NUSA TENGGARA TIMUR — Setiap anak punya cara dan waktu yang berbeda untuk menunjukkan potensinya. Ada yang percaya diri bernyanyi di depan banyak orang, ada yang betah berjam-jam menggambar, dan ada juga yang lebih nyaman bergerak lewat olahraga atau musik. Sayangnya, tidak sedikit orangtua mulai khawatir ketika anak belum menunjukkan satu bakat tertentu atau malah sering berganti minat.
Padahal, perubahan minat ini adalah bagian wajar dari proses anak mengenali dirinya. Tugas orangtua bukan menentukan jalan yang harus dipilih, melainkan memberikan ruang aman untuk mencoba berbagai pengalaman baru. Melalui eksplorasi, anak bisa membangun rasa percaya diri, kreativitas, dan kemampuan bersosialisasi.

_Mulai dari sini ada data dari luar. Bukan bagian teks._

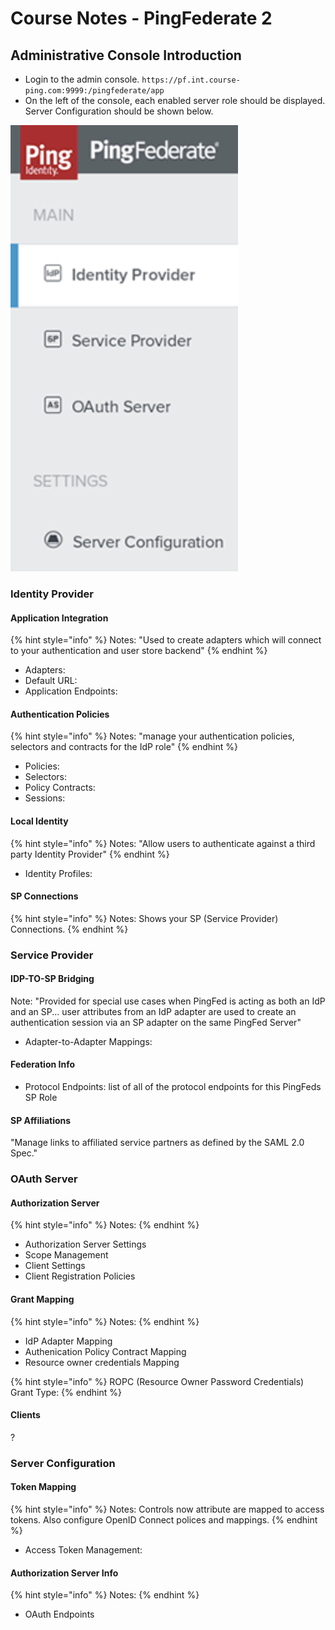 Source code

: # Course Notes - PingFederate 2

## Administrative Console Introduction

* Login to the admin console. `https://pf.int.course-ping.com:9999:/pingfederate/app`
* On the left of the console, each enabled server role should be displayed. Server Configuration should be shown below.

![Administrator Menu with all three roles enabled.](../../../.gitbook/assets/image.png)

### Identity Provider

#### Application Integration

{% hint style="info" %}
Notes: "Used to create adapters which will connect to your authentication and user store backend"
{% endhint %}

* Adapters: 
* Default URL:
* Application Endpoints:

#### Authentication Policies

{% hint style="info" %}
Notes: "manage your authentication policies, selectors and contracts for the IdP role"
{% endhint %}

* Policies:
* Selectors:
* Policy Contracts:
* Sessions:

#### Local Identity

{% hint style="info" %}
Notes: "Allow users to authenticate against a third party Identity Provider"
{% endhint %}

* Identity Profiles: 

#### SP Connections

{% hint style="info" %}
Notes: Shows your SP \(Service Provider\) Connections.
{% endhint %}

### Service Provider

#### IDP-TO-SP Bridging

Note: "Provided for special use cases when PingFed is acting as both an IdP and an SP... user attributes from an IdP adapter are used to create an authentication session via an SP adapter on the same PingFed Server"

* Adapter-to-Adapter Mappings: 

#### Federation Info

* Protocol Endpoints: list of all of the protocol endpoints for this PingFeds SP Role

#### SP Affiliations

"Manage links to affiliated service partners as defined by the SAML 2.0 Spec."

### OAuth Server

#### Authorization Server

{% hint style="info" %}
Notes: 
{% endhint %}

*  Authorization Server Settings
* Scope Management
* Client Settings
* Client Registration Policies

#### Grant Mapping

{% hint style="info" %}
Notes: 
{% endhint %}

* IdP Adapter Mapping
* Authenication Policy Contract Mapping
* Resource owner credentials Mapping

{% hint style="info" %}
ROPC \(Resource Owner Password Credentials\) Grant Type:
{% endhint %}

#### Clients

?

### Server Configuration

#### Token Mapping

{% hint style="info" %}
Notes: Controls now attribute are mapped to access tokens. Also configure OpenID Connect polices and mappings.
{% endhint %}

* Access Token Management: 

#### Authorization Server Info

{% hint style="info" %}
Notes: 
{% endhint %}

* OAuth Endpoints

  









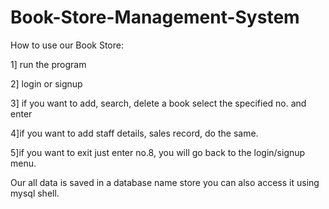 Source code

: # Book-Store-Management-System
How to use our Book Store:

1] run the program

2] login or signup

3] if you want to add, search, delete a book select the specified no. and enter

4]if you want to add staff details, sales record, do the same.

5]if you want to exit just enter no.8, you will go back to the login/signup menu.

Our all data is saved in a database name store you can also access it using mysql shell.

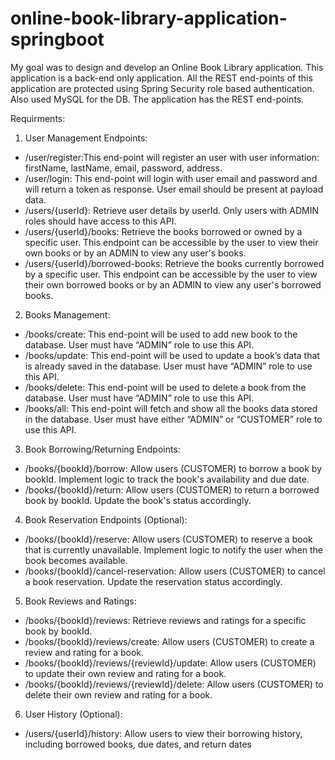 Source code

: # online-book-library-application-springboot


My goal was to design and develop an Online Book Library application. This application is a back-end only application. All the REST end-points of this application are protected using Spring Security role based authentication. Also used MySQL for the DB. The application has the REST end-points.

Requirments: 
1. User Management Endpoints:
* /user/register:This end-point will register an user with user information: firstName, lastName, email, password, address.
* /user/login: This end-point will login with user email and password and will return a token as response. User email should be present at payload data.
* /users/{userId}: Retrieve user details by userId. Only users with ADMIN roles should have access to this API.
* /users/{userId}/books: Retrieve the books borrowed or owned by a specific user. This endpoint can be accessible by the user to view their own books or by an ADMIN to view any user's books.
* /users/{userId}/borrowed-books: Retrieve the books currently borrowed by a specific user. This endpoint can be accessible by the user to view their own borrowed books or by an ADMIN to view any user's borrowed books.
2. Books Management:
* /books/create: This end-point will be used to add new book to the database. User must have “ADMIN” role to use this API.
* /books/update: This end-point will be used to update a book’s data that is already saved in the database. User must have “ADMIN” role to use this API.
* /books/delete: This end-point will be used to delete a book from the database. User must have “ADMIN” role to use this API.
* /books/all: This end-point will fetch and show all the books data stored in the database. User must have either “ADMIN” or “CUSTOMER” role to use this API.
3. Book Borrowing/Returning Endpoints:
* /books/{bookId}/borrow: Allow users (CUSTOMER) to borrow a book by bookId. Implement logic to track the book's availability and due date.
* /books/{bookId}/return: Allow users (CUSTOMER) to return a borrowed book by bookId. Update the book's status accordingly.
4. Book Reservation Endpoints (Optional):
* /books/{bookId}/reserve: Allow users (CUSTOMER) to reserve a book that is currently unavailable. Implement logic to notify the user when the book becomes available.
* /books/{bookId}/cancel-reservation: Allow users (CUSTOMER) to cancel a book reservation. Update the reservation status accordingly.
5. Book Reviews and Ratings:
* /books/{bookId}/reviews: Retrieve reviews and ratings for a specific book by bookId.
* /books/{bookId}/reviews/create: Allow users (CUSTOMER) to create a review and rating for a book.
* /books/{bookId}/reviews/{reviewId}/update: Allow users (CUSTOMER) to update their own review and rating for a book.
* /books/{bookId}/reviews/{reviewId}/delete: Allow users (CUSTOMER) to delete their own review and rating for a book.
6. User History (Optional):
* /users/{userId}/history: Allow users to view their borrowing history, including borrowed books, due dates, and return dates
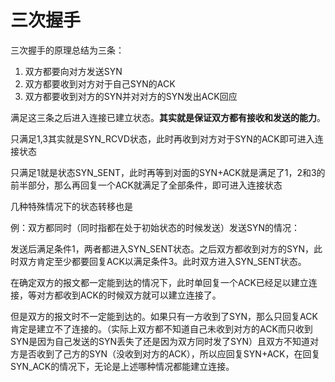 # 三次握手

三次握手的原理总结为三条：

1. 双方都要向对方发送SYN
2. 双方都要收到对方对于自己SYN的ACK
3. 双方都要收到对方的SYN并对对方的SYN发出ACK回应

满足这三条之后进入连接已建立状态。**其实就是保证双方都有接收和发送的能力**。

只满足1,3其实就是SYN\_RCVD状态，此时再收到对方对于SYN的ACK即可进入连接状态

只满足1就是状态SYN\_SENT，此时再等到对面的SYN+ACK就是满足了1，2和3的前半部分，那么再回复一个ACK就满足了全部条件，即可进入连接状态

几种特殊情况下的状态转移也是

例：双方都同时（同时指都在处于初始状态的时候发送）发送SYN的情况：

发送后满足条件1，两者都进入SYN\_SENT状态。之后双方都收到对方的SYN，此时双方肯定至少都要回复ACK以满足条件3。此时双方进入SYN\_SENT状态。

在确定双方的报文都一定能到达的情况下，此时单回复一个ACK已经足以建立连接，等对方都收到ACK的时候双方就可以建立连接了。

但是双方的报文时不一定能到达的。如果只有一方收到了SYN，那么只回复ACK肯定是建立不了连接的。（实际上双方都不知道自己未收到对方的ACK而只收到SYN是因为自己发送的SYN丢失了还是因为双方同时发了SYN）且双方不知道对方是否收到了己方的SYN（没收到对方的ACK），所以应回复SYN+ACK，在回复SYN\_ACK的情况下，无论是上述哪种情况都能建立连接。
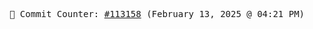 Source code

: <p align="center">
    <samp>
        📮 Commit Counter: <a href="https://github.com/Javascript-void0/Javascript-void0/commits/main">#113158</a> (February 13, 2025 @ 04:21 PM)
    </samp>
</p>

Psikolog Anak dan Keluarga, Ayoe Sutomo, M.Psi., dalam acara press conference Bebelac Little Star 2026, menekankan bahwa orangtua sebaiknya tidak terburu-buru menuntut anak untuk segera menemukan bakat atau menjadi yang terbaik. "Setiap anak memiliki timeline dan cara yang berbeda untuk bersinar. Tugas orangtua bukan menentukan panggungnya, tetapi mendampingi mereka menemukan panggung tersebut melalui pengalaman yang menyenangkan," ujar Ayoe.
Yang paling dibutuhkan anak adalah ruang aman untuk mencoba, bereksplorasi, dan menikmati proses tanpa takut dinilai atau dibandingkan dengan orang lain. Memberi kesempatan anak gagal dan mencoba lagi justru membantu mereka membangun ketahanan mental sejak dini.
Hari ini anak mungkin bersemangat menggambar, beberapa hari kemudian ia ingin mencoba sepak bola atau menari. Perubahan ini sering membuat orangtua bertanya-tanya, apakah anak mudah bosan? Padahal, mencoba berbagai aktivitas adalah cara anak menemukan kegiatan yang paling sesuai dengan minat, kemampuan, dan kepribadiannya.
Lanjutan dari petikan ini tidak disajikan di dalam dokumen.